Janelle: You know, it’s funny. When people ask me that, I’m always like, what do I want to talk about? I guess the thing that I like talking about with my books is how they kind of cross genre. It’s interesting, because I’ve been marketed as a thriller or suspense writer, and my first two books weren’t suspense at all. They were more Jonathan Franzen-esque social satire, domestic drama kind of books. And then I wrote Watch Me Disappear, which was a mystery-ish book, and then this one is more of a thriller-ish book. So sometimes people ask me, what is it like to be a genre writer? And I’m like, I actually don’t think I’m a genre writer. Every book I’ve written has been a little different than the last, and I don’t really see myself in a particular genre.

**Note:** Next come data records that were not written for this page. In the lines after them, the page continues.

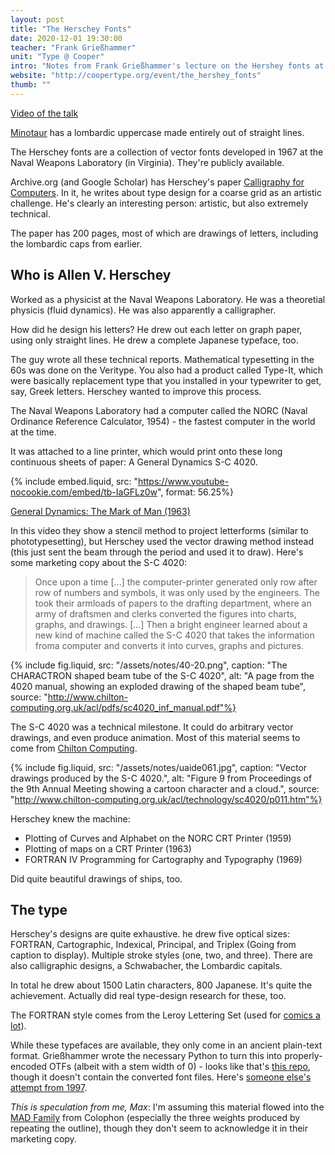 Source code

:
 ```yaml
---
layout: post
title: "The Herschey Fonts"
date: 2020-12-01 19:30:00
teacher: "Frank Grießhammer"
unit: "Type @ Cooper"
intro: "Notes from Frank Grießhammer's lecture on the Hershey fonts at the Cooper Union, 2016."
website: "http://coopertype.org/event/the_hershey_fonts"
thumb: ""
---
```


[Video of the talk](http://coopertype.org/event/the_hershey_fonts)

[Minotaur](https://typographica.org/typeface-reviews/minotaur/) has a lombardic uppercase made entirely out of straight lines.

The Herschey fonts are a collection of vector fonts developed in 1967 at the Naval Weapons Laboratory (in Virginia). They're publicly available.

Archive.org (and Google Scholar) has Herschey's paper [Calligraphy for Computers](https://archive.org/details/hershey-calligraphy_for_computers/page/n53/mode/2up). In it, he writes about type design for a coarse grid as an artistic challenge. He's clearly an interesting person: artistic, but also extremely technical.

The paper has 200 pages, most of which are drawings of letters, including the lombardic caps from earlier. 

## Who is Allen V. Herschey
Worked as a physicist at the Naval Weapons Laboratory. He was a theoretial physicis (fluid dynamics). He was also apparently a calligrapher.

How did he design his letters? He drew out each letter on graph paper, using only straight lines. He drew a complete Japanese typeface, too.

The guy wrote all these technical reports. Mathematical typesetting in the 60s was done on the Veritype. You also had a product called Type-It, which were basically replacement type that you installed in your typewriter to get, say, Greek letters. Herschey wanted to improve this process.

The Naval Weapons Laboratory had a computer called the NORC (Naval Ordinance Reference Calculator, 1954) - the fastest computer in the world at the time.

It was attached to a line printer, which would print onto these long continuous sheets of paper: A General Dynamics S-C 4020.

{% include embed.liquid, src: "https://www.youtube-nocookie.com/embed/tb-IaGFLz0w", format: 56.25%}

[General Dynamics: The Mark of Man (1963)](https://www.youtube.com/watch?v=tb-IaGFLz0w)

In this video they show a stencil method to project letterforms (similar to phototypesetting), but Herschey used the vector drawing method instead (this just sent the beam through the period and used it to draw). Here's some marketing copy about the S-C 4020:

> Once upon a time [...] the computer-printer generated only row after row of numbers and symbols, it was only used by the engineers. The took their armloads of papers to the drafting department, where an army of draftsmen and clerks converted the figures into charts, graphs, and drawings. [...] Then a bright engineer learned about a new kind of machine called the S-C 4020 that takes the information froma  computer and converts it into curves, graphs and pictures.

{% include fig.liquid, src: "/assets/notes/40-20.png", caption: "The CHARACTRON shaped beam tube of the S-C 4020", alt: "A page from the 4020 manual, showing an exploded drawing of the shaped beam tube", source: "http://www.chilton-computing.org.uk/acl/pdfs/sc4020_inf_manual.pdf"%}

The S-C 4020 was a technical milestone. It could do arbitrary vector drawings, and even produce animation. Most of this material seems to come from [Chilton Computing](http://www.chilton-computing.org.uk/acl/technology/sc4020/overview.htm).

{% include fig.liquid, src: "/assets/notes/uaide061.jpg", caption: "Vector drawings produced by the S-C 4020.", alt: "Figure 9 from Proceedings of the 9th Annual Meeting showing a cartoon character and a cloud.", source: "http://www.chilton-computing.org.uk/acl/technology/sc4020/p011.htm"%}

Herschey knew the machine:

- Plotting of Curves and Alphabet on the NORC CRT Printer (1959)
- Plotting of maps on a CRT Printer (1963)
- FORTRAN IV Programming for Cartography and Typography (1969)

Did quite beautiful drawings of ships, too.

## The type

Herschey's designs are quite exhaustive. he drew five optical sizes: FORTRAN, Cartographic, Indexical, Principal, and Triplex (Going from caption to display). Multiple stroke styles (one, two, and three). There are also calligraphic designs, a Schwabacher, the Lombardic capitals.

In total he drew about 1500 Latin characters, 800 Japanese. It's quite the achievement. Actually did real type-design research for these, too.

The FORTRAN style comes from the Leroy Lettering Set (used for [comics a lot](http://www.kleefeldoncomics.com/2015/04/on-history-leroy-lettering.html)).

While these typefaces are available, they only come in an ancient plain-text format. Grießhammer wrote the necessary Python to turn this into properly-encoded OTFs (albeit with a stem width of 0) - looks like that's [this repo](https://github.com/frankrolf/hershey-fonts), though it doesn't contain the converted font files. Here's [someone else's attempt from 1997](http://paulbourke.net/dataformats/hershey/).


*This is speculation from me, Max*: I'm assuming this material flowed into the [MAD Family](https://www.colophon-foundry.org/typefaces/mad-sans/) from Colophon (especially the three weights produced by repeating the outline), though they don't seem to acknowledge it in their marketing copy. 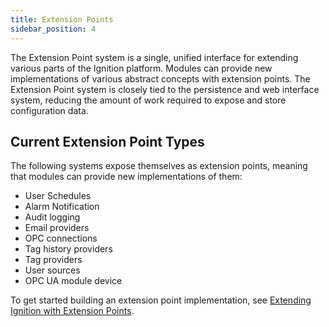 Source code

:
 ```yaml
---
title: Extension Points
sidebar_position: 4
---
```

The Extension Point system is a single, unified interface for extending various parts of the Ignition platform. Modules can provide new implementations of various abstract concepts with extension points. The Extension Point system is closely tied to the persistence and web interface system, reducing the amount of work required to expose and store configuration data.

## Current Extension Point Types
The following systems expose themselves as extension points, meaning that modules can provide new implementations of them:
* User Schedules
* Alarm Notification
* Audit logging
* Email providers
* OPC connections
* Tag history providers
* Tag providers
* User sources
* OPC UA module device

To get started building an extension point implementation, see [Extending Ignition with Extension Points](/docs/programming-for-the-gateway/extending-ignition-with-extension-points.md). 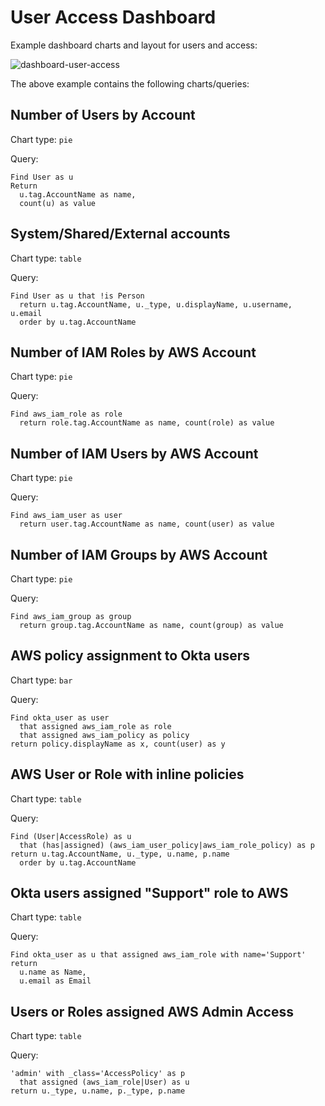 # User Access Dashboard

Example dashboard charts and layout for users and access:

![dashboard-user-access](../assets/dashboard-user-access.png)

The above example contains the following charts/queries:

## Number of Users by Account

Chart type: `pie`

Query:

```j1ql
Find User as u
Return
  u.tag.AccountName as name,
  count(u) as value
```

## System/Shared/External accounts

Chart type: `table`

Query:

```j1ql
Find User as u that !is Person
  return u.tag.AccountName, u._type, u.displayName, u.username, u.email
  order by u.tag.AccountName
```

## Number of IAM Roles by AWS Account

Chart type: `pie`

Query:

```j1ql
Find aws_iam_role as role
  return role.tag.AccountName as name, count(role) as value
```

## Number of IAM Users by AWS Account

Chart type: `pie`

Query:

```j1ql
Find aws_iam_user as user
  return user.tag.AccountName as name, count(user) as value
```

## Number of IAM Groups by AWS Account

Chart type: `pie`

Query:

```j1ql
Find aws_iam_group as group
  return group.tag.AccountName as name, count(group) as value
```

## AWS policy assignment to Okta users

Chart type: `bar`

Query:

```j1ql
Find okta_user as user
  that assigned aws_iam_role as role
  that assigned aws_iam_policy as policy
return policy.displayName as x, count(user) as y
```

## AWS User or Role with inline policies

Chart type: `table`

Query:

```j1ql
Find (User|AccessRole) as u
  that (has|assigned) (aws_iam_user_policy|aws_iam_role_policy) as p
return u.tag.AccountName, u._type, u.name, p.name
  order by u.tag.AccountName
```

## Okta users assigned "Support" role to AWS

Chart type: `table`

Query:

```j1ql
Find okta_user as u that assigned aws_iam_role with name='Support'
return
  u.name as Name,
  u.email as Email
```

## Users or Roles assigned AWS Admin Access

Chart type: `table`

Query:

```j1ql
'admin' with _class='AccessPolicy' as p
  that assigned (aws_iam_role|User) as u
return u._type, u.name, p._type, p.name
```
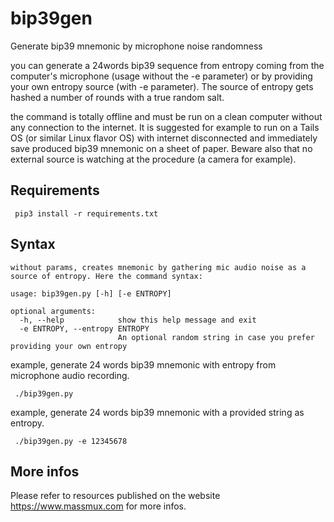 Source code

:# bip39gen
Generate bip39 mnemonic by microphone noise randomness 

 you can generate a 24words bip39 sequence from entropy coming from the computer's microphone (usage without the -e parameter) or by providing your own entropy source (with -e parameter). The source of entropy gets hashed a number of rounds with a true random salt.

 the command is totally offline and must be run on a clean computer without any connection to the internet. It is suggested for example to run on a Tails OS (or similar Linux flavor OS) with internet disconnected and immediately save produced bip39 mnemonic on a sheet of paper. Beware also that no external source is watching at the procedure (a camera for example).

## Requirements

```
 pip3 install -r requirements.txt
```


## Syntax

```
without params, creates mnemonic by gathering mic audio noise as a source of entropy. Here the command syntax:

usage: bip39gen.py [-h] [-e ENTROPY]

optional arguments:
  -h, --help            show this help message and exit
  -e ENTROPY, --entropy ENTROPY
                        An optional random string in case you prefer providing your own entropy

```

 example, generate 24 words bip39 mnemonic with entropy from microphone audio recording.

```
 ./bip39gen.py
```
 
 example, generate 24 words bip39 mnemonic with a provided string as entropy.

```
 ./bip39gen.py -e 12345678
```
 
## More infos

 Please refer to resources published on the website https://www.massmux.com for more infos.

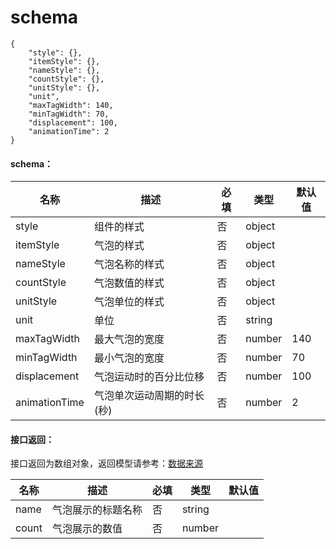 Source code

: # schema
```
{
    "style": {},
    "itemStyle": {},
    "nameStyle": {},
    "countStyle": {},
    "unitStyle": {},
    "unit",
    "maxTagWidth": 140,
    "minTagWidth": 70,
    "displacement": 100,
    "animationTime": 2
}
```

#### schema：
| 名称 | 描述 | 必填 | 类型 | 默认值 |
|--|--|--|--|--|
| style | 组件的样式 | 否 | object |  |
| itemStyle | 气泡的样式 | 否 | object |  |
| nameStyle | 气泡名称的样式 | 否 | object |  |
| countStyle | 气泡数值的样式 | 否 | object |  |
| unitStyle | 气泡单位的样式 | 否 | object |  |
| unit | 单位 | 否 | string |  |
| maxTagWidth | 最大气泡的宽度 | 否 | number | 140 |
| minTagWidth | 最小气泡的宽度 | 否 | number | 70 |
| displacement | 气泡运动时的百分比位移 | 否 | number | 100 |
| animationTime | 气泡单次运动周期的时长(秒) | 否 | number | 2 |

#### 接口返回：
接口返回为数组对象，返回模型请参考：[数据来源](/数据来源.md)

| 名称 | 描述 | 必填 | 类型 | 默认值 |
|--|--|--|--|--|
| name | 气泡展示的标题名称 | 否 | string |  |
| count | 气泡展示的数值 | 否 | number |  | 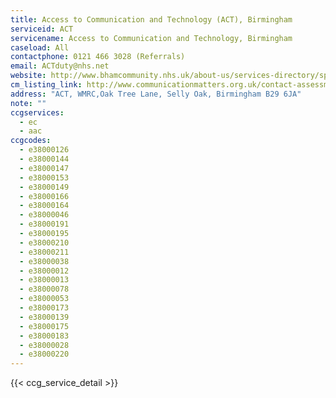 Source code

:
 ```yaml
---
title: Access to Communication and Technology (ACT), Birmingham
serviceid: ACT
servicename: Access to Communication and Technology, Birmingham
caseload: All
contactphone: 0121 466 3028 (Referrals)
email: ACTduty@nhs.net
website: http://www.bhamcommunity.nhs.uk/about-us/services-directory/specialist-services/rehabilitation/services/act/
cm_listing_link: http://www.communicationmatters.org.uk/contact-assessment-service/access-communication-and-technology
address: "ACT, WMRC,Oak Tree Lane, Selly Oak, Birmingham B29 6JA"
note: ""
ccgservices:
  - ec
  - aac
ccgcodes:
  - e38000126
  - e38000144
  - e38000147
  - e38000153
  - e38000149
  - e38000166
  - e38000164
  - e38000046
  - e38000191
  - e38000195
  - e38000210
  - e38000211
  - e38000038
  - e38000012
  - e38000013
  - e38000078
  - e38000053
  - e38000173
  - e38000139
  - e38000175
  - e38000183
  - e38000028
  - e38000220
---
```


{{< ccg_service_detail >}}
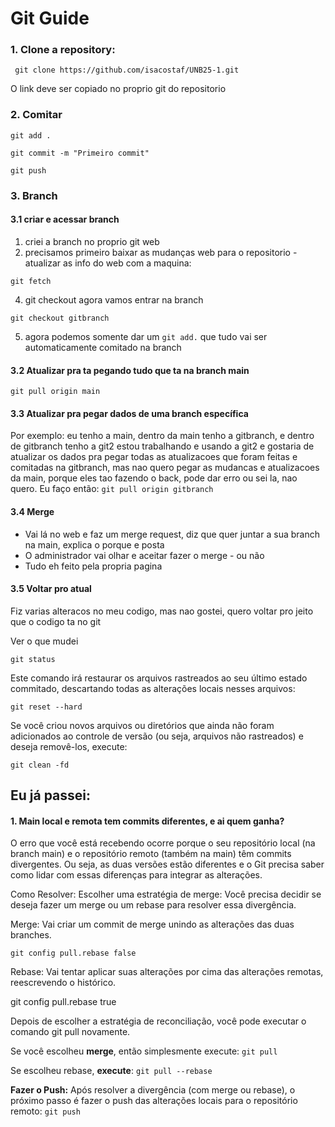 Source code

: # Git Guide

### 1. Clone a repository:
``` git clone https://github.com/isacostaf/UNB25-1.git```

O link deve ser copiado no proprio git do repositorio

### 2. Comitar
```git add .```

```git commit -m "Primeiro commit"```

```git push```

### 3. Branch

#### 3.1 criar e acessar branch
1. criei a branch no proprio git web
2. precisamos primeiro baixar as mudanças web para o repositorio - atualizar as info do web com a maquina:

```git fetch```

4. git checkout agora vamos entrar na branch

```git checkout gitbranch```

5. agora podemos somente dar um ```git add.``` que tudo vai ser automaticamente comitado na branch

#### 3.2 Atualizar pra ta pegando tudo que ta na branch main
```git pull origin main```

#### 3.3 Atualizar pra pegar dados de uma branch específica
Por exemplo: eu tenho a main, dentro da main tenho a gitbranch, e dentro de gitbranch tenho a git2
estou trabalhando e usando a git2 e gostaria de atualizar os dados pra pegar todas as atualizacoes que foram feitas e comitadas na gitbranch, mas nao quero pegar as mudancas e atualizacoes da main, porque eles tao fazendo o back, pode dar erro ou sei la, nao quero.
Eu faço então:
```git pull origin gitbranch```

#### 3.4 Merge
- Vai lá no web e faz um merge request, diz que quer juntar a sua branch na main, explica o porque e posta
- O administrador vai olhar e aceitar fazer o merge - ou não
- Tudo eh feito pela propria pagina

#### 3.5 Voltar pro atual
Fiz varias alteracos no meu codigo, mas nao gostei, quero voltar pro jeito que o codigo ta no git

Ver o que mudei

```git status```

Este comando irá restaurar os arquivos rastreados ao seu último estado commitado, descartando todas as alterações locais nesses arquivos:

```git reset --hard```

Se você criou novos arquivos ou diretórios que ainda não foram adicionados ao controle de versão (ou seja, arquivos não rastreados) e deseja removê-los, execute:

```git clean -fd```


## Eu já passei:

#### 1. Main local e remota tem commits diferentes, e ai quem ganha?
O erro que você está recebendo ocorre porque o seu repositório local (na branch main) e o repositório remoto (também na main) têm commits divergentes. Ou seja, as duas versões estão diferentes e o Git precisa saber como lidar com essas diferenças para integrar as alterações.

Como Resolver:
Escolher uma estratégia de merge: Você precisa decidir se deseja fazer um merge ou um rebase para resolver essa divergência.

Merge: Vai criar um commit de merge unindo as alterações das duas branches.

```git config pull.rebase false```

Rebase: Vai tentar aplicar suas alterações por cima das alterações remotas, reescrevendo o histórico.

git config pull.rebase true

Depois de escolher a estratégia de reconciliação, você pode executar o comando git pull novamente.

Se você escolheu **merge**, então simplesmente execute: ```git pull```

Se escolheu rebase, **execute**: ```git pull --rebase```

**Fazer o Push:** Após resolver a divergência (com merge ou rebase), o próximo passo é fazer o push das alterações locais para o repositório remoto:
```git push```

There are a lot more authors that are doing that now. If you look at what was nominated for the Edgar Awards this year, Miracle Creek for example, nominated as a genre book. I blurbed that book. I think it’s a fantastic book. It’s a mystery, yes, but as I read it, I didn’t think of it as a mystery at all. it just happened to have a crime backbone. Or Megan Abbott’s books, or Laura Lippmans’ books—all these fantastic writers who are writing these books that yeah, you can market them as a thriller or mystery or crime novel, but they’re kind of exploding what genre has been and how it’s been perceived for a long time. I like to think of myself in that tradition of trying to break through the barriers of what different genres are and bringing different ideas together.
Maris: I love that.
Janelle: I don’t know if that was really a question, but.
Maris: No, it’s so good! And also, you spoke with Julia Phillips last night, and that’s a perfect example of a book that could have been called simply a mystery.
Janelle: Oh! Sorry, a bird just flew into—I’m in my office in this studio, and there’s big barn windows, I’ll show you my barn windows. But this bird just flew in and jumped on the edge of my laptop and just flew off. I was like, whoa.
Maris: Maybe that bird has a book to promote.
Janelle: Maybe it does! But yeah, Julia Phillips, exactly, perfect example. She’s wonderful, and she’s written a crime novel, per se, but she also was nominated for every award there is last year. And she won the National Book Award?
Maris: Nominated.
Janelle: Nominated for the National Book Award. I look at the blurbs on my novel that I got, and so many of the authors—Attica Locke and Angie Kim, Jean Kwok, Jessica Knoll, Julia Phillips—they’re all these female thriller authors who are—
Maris: Doing it all.
Janelle: Doing it all, right?
Maris: Like Attica Locke, she’s amazing. She’s writing these fantastic detective novels, and then she also wrote the screenplays for Celeste Ng’s show.
Maris: Little Fires Everywhere?
Janelle: Little Fires Everywhere!
Maris: She used to write for Empire.
Janelle: She wrote for Empire! I’m forgetting what else, there’s something else she did was amazing. I love watching all these women authors taking over the world and doing all kinds of things.
Maris: I love that. Well, thank you so much for spending some time with me.
Janelle: You’re welcome! Happy to break up your pandemic day.